Demir haftalık kontrol için annesini hastaneye getirmişti ve doktor şu anlık hiçbir sıkıntının olmadığını, gayet sağlıklı olduğunu söylemişti. Bundan cesaret alan Demir ise dönüş yolunda konuşmak için fırsat kolluyordu.
En sonunda gelen cesaretle "Anne." dedi bir anda.
"Efendim oğlum?"
"Beni anlamayı hiç denedin mi?"
Annesi kaşlarını çatarak ona döndü. "O ne demek?"

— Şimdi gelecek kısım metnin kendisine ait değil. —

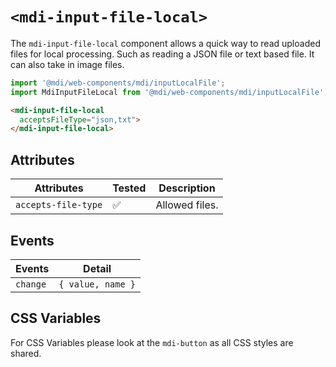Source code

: # `<mdi-input-file-local>`

The `mdi-input-file-local` component allows a quick way to read uploaded files for local processing. Such as reading a JSON file or text based file. It can also take in image files.

```typescript
import '@mdi/web-components/mdi/inputLocalFile';
import MdiInputFileLocal from '@mdi/web-components/mdi/inputLocalFile';
```

```html
<mdi-input-file-local
  acceptsFileType="json,txt">
</mdi-input-file-local>
```

## Attributes

| Attributes          | Tested   | Description |
| ------------------- | -------- | ----------- |
| `accepts-file-type` | &#x2705; | Allowed files. |

## Events

| Events     | Detail |
| ---------- | ------ |
| `change`   | `{ value, name }` |

## CSS Variables

For CSS Variables please look at the `mdi-button` as all CSS styles are shared.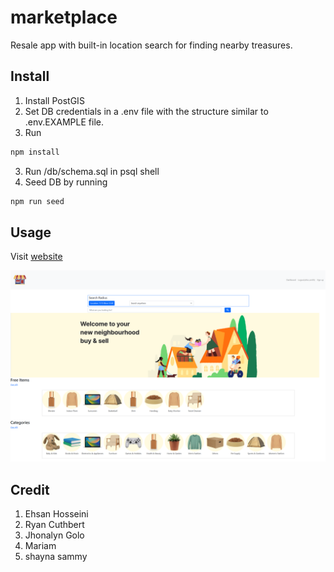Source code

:# marketplace

Resale app with built-in location search for finding nearby treasures.

## Install

1. Install PostGIS
2. Set DB credentials in a .env file with the structure similar to .env.EXAMPLE file.
3. Run

```sh
npm install
```

3. Run /db/schema.sql in psql shell
4. Seed DB by running

```sh
npm run seed
```

## Usage

Visit [website](https://marketplace-3v8k.onrender.com/)

![pic](./public/images/app1.png)

## Credit

1. Ehsan Hosseini
2. Ryan Cuthbert
3. Jhonalyn Golo
4. Mariam
5. shayna sammy
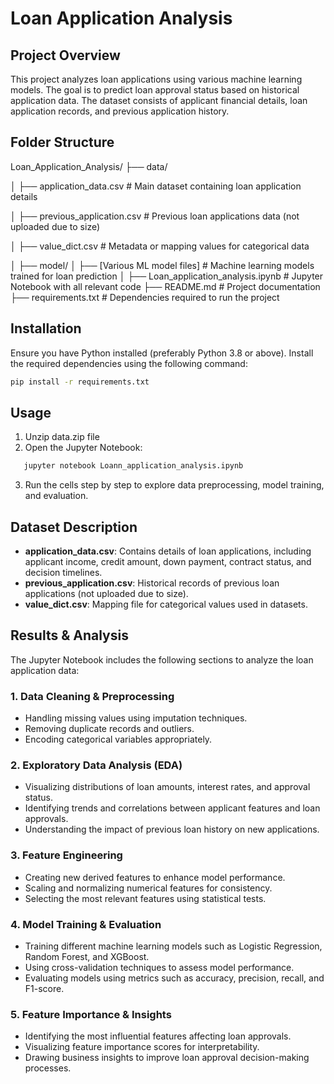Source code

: # Loan Application Analysis

## Project Overview
This project analyzes loan applications using various machine learning models. The goal is to predict loan approval status based on historical application data. The dataset consists of applicant financial details, loan application records, and previous application history.

## Folder Structure
Loan_Application_Analysis/
├── data/

│   ├── application_data.csv      # Main dataset containing loan application details

│   ├── previous_application.csv  # Previous loan applications data (not uploaded due to size)

│   ├── value_dict.csv            # Metadata or mapping values for categorical data

│
├── model/
│   ├── [Various ML model files]  # Machine learning models trained for loan prediction
│
├── Loan_application_analysis.ipynb  # Jupyter Notebook with all relevant code
├── README.md  # Project documentation
├── requirements.txt  # Dependencies required to run the project

## Installation
Ensure you have Python installed (preferably Python 3.8 or above). Install the required dependencies using the following command:
```sh
pip install -r requirements.txt 
```

## Usage
1. Unzip data.zip file
2. Open the Jupyter Notebook:
```sh
   jupyter notebook Loann_application_analysis.ipynb
```

3. Run the cells step by step to explore data preprocessing, model training, and evaluation.

## Dataset Description
- **application_data.csv**: Contains details of loan applications, including applicant income, credit amount, down payment, contract status, and decision timelines.
- **previous_application.csv**: Historical records of previous loan applications (not uploaded due to size).
- **value_dict.csv**: Mapping file for categorical values used in datasets.

## Results & Analysis
The Jupyter Notebook includes the following sections to analyze the loan application data:

### 1. Data Cleaning & Preprocessing
- Handling missing values using imputation techniques.
- Removing duplicate records and outliers.
- Encoding categorical variables appropriately.

### 2. Exploratory Data Analysis (EDA)
- Visualizing distributions of loan amounts, interest rates, and approval status.
- Identifying trends and correlations between applicant features and loan approvals.
- Understanding the impact of previous loan history on new applications.

### 3. Feature Engineering
- Creating new derived features to enhance model performance.
- Scaling and normalizing numerical features for consistency.
- Selecting the most relevant features using statistical tests.

### 4. Model Training & Evaluation
- Training different machine learning models such as Logistic Regression, Random Forest, and XGBoost.
- Using cross-validation techniques to assess model performance.
- Evaluating models using metrics such as accuracy, precision, recall, and F1-score.

### 5. Feature Importance & Insights
- Identifying the most influential features affecting loan approvals.
- Visualizing feature importance scores for interpretability.
- Drawing business insights to improve loan approval decision-making processes.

Konuşmak gittikçe zorlaşıyor gibi geliyordu.
"Umut konusunda neden bu kadar katısın? Neden iki erkeğin de birbirini sevebileceğine inanmıyorsun?"
Annesine kısa bir bakış atıp tekrar yola döndü. Gözlerine bakarak konuşmak çok zordu.
"Bu konuyu hallettik sanıyordum Demir. Ayrılmadın mı sen o çocuktan?"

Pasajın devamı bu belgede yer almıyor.